** Problem to solve **
Examine the entries and show every line in which the word "right" is found.

** Given entries **
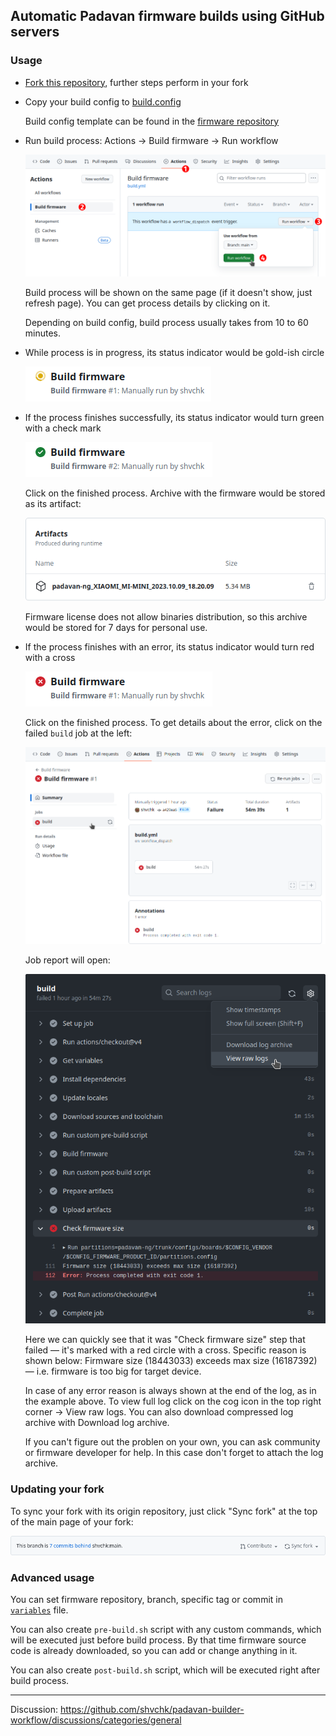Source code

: ## Automatic Padavan firmware builds using GitHub servers

### Usage

- [Fork this repository](https://github.com/shvchk/padavan-builder-workflow/fork), further steps perform in your fork

- Copy your build config to [build.config](build.config)

  Build config template can be found in the [firmware repository](https://gitlab.com/hadzhioglu/padavan-ng/-/tree/master/trunk/configs/templates)

- Run build process: Actions → Build firmware → Run workflow

  ![run workflow](misc/run-workflow.webp)

  Build process will be shown on the same page (if it doesn't show, just refresh page). You can get process details by clicking on it.

  Depending on build config, build process usually takes from 10 to 60 minutes.

- While process is in progress, its status indicator would be gold-ish circle

  ![workflow status progress](misc/workflow-status-in-progress.webp)

- If the process finishes successfully, its status indicator would turn green with a check mark

  ![workflow status success](misc/workflow-status-success.webp)

  Click on the finished process. Archive with the firmware would be stored as its artifact:

  ![workflow artifacts](misc/workflow-artifacts.webp)

  Firmware license does not allow binaries distribution, so this archive would be stored for 7 days for personal use.

- If the process finishes with an error, its status indicator would turn red with a cross

  ![workflow status fail](misc/workflow-status-fail.webp)

  Click on the finished process. To get details about the error, click on the failed `build` job at the left:

  ![workflow details fail](misc/workflow-details-fail.webp)

  Job report will open:

  ![workflow details get logs](misc/workflow-details-get-logs.webp)

  Here we can quickly see that it was "Check firmware size" step that failed — it's marked with a red circle with a cross. Specific reason is shown below: Firmware size (18443033) exceeds max size (16187392) — i.e. firmware is too big for target device.

  In case of any error reason is always shown at the end of the log, as in the example above. To view full log click on the cog icon in the top right corner → View raw logs. You can also download compressed log archive with Download log archive.

  If you can't figure out the problen on your own, you can ask community or firmware developer for help. In this case don't forget to attach the log archive.


### Updating your fork

To sync your fork with its origin repository, just click "Sync fork" at the top of the main page of your fork:

![sync fork](misc/sync-fork.webp)


### Advanced usage

You can set firmware repository, branch, specific tag or commit in [`variables`](variables) file.

You can also create `pre-build.sh` script with any custom commands, which will be executed just before build process. By that time firmware source code is already downloaded, so you can add or change anything in it.

You can also create `post-build.sh` script, which will be executed right after build process.

---

Discussion: https://github.com/shvchk/padavan-builder-workflow/discussions/categories/general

** Exercise result **
  In case of any error reason is always shown at the end of the log, as in the example above. To view full log click on the cog icon in the top right corner → View raw logs. You can also download compressed log archive with Download log archive.
You can also create `post-build.sh` script, which will be executed right after build process.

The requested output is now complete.